Instructions for the task:
Filter the records, keeping every line that has the string "vector".

Extracted records

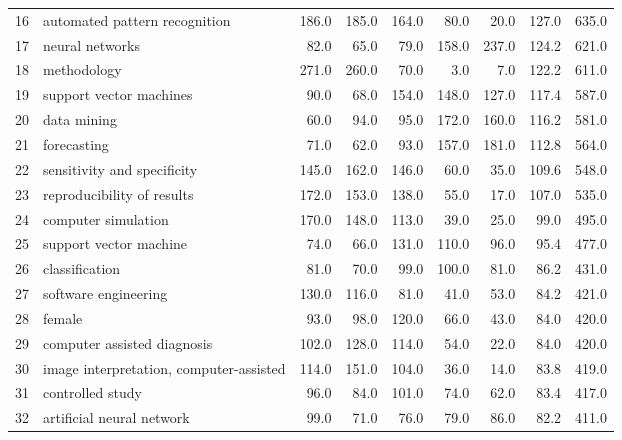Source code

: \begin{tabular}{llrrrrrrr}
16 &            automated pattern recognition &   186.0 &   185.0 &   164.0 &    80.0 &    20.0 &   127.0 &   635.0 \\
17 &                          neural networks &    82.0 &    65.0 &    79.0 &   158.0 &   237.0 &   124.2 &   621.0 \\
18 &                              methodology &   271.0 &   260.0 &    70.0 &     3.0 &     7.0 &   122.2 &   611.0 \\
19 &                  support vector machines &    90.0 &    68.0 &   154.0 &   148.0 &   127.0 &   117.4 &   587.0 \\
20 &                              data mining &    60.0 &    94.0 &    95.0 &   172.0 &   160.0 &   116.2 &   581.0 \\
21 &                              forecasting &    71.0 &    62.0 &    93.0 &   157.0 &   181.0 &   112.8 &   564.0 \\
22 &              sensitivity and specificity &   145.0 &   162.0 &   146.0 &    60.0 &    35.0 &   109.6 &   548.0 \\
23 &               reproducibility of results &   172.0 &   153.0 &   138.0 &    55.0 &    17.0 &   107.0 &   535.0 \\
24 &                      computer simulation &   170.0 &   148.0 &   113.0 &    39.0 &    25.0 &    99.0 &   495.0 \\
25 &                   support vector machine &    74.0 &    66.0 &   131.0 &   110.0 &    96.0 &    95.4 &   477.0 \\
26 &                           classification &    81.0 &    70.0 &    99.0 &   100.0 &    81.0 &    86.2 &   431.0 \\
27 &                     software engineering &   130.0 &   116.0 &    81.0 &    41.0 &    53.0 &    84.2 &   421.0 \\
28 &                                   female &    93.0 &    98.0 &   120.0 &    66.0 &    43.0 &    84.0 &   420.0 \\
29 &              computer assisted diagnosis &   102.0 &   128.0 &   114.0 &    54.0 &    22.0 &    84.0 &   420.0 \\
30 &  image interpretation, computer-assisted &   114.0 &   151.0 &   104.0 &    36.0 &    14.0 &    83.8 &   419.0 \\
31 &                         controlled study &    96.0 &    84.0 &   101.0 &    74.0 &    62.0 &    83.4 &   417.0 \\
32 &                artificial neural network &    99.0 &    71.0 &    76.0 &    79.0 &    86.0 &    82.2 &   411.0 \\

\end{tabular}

Answer area:
19 &                  support vector machines &    90.0 &    68.0 &   154.0 &   148.0 &   127.0 &   117.4 &   587.0 \\
25 &                   support vector machine &    74.0 &    66.0 &   131.0 &   110.0 &    96.0 &    95.4 &   477.0 \\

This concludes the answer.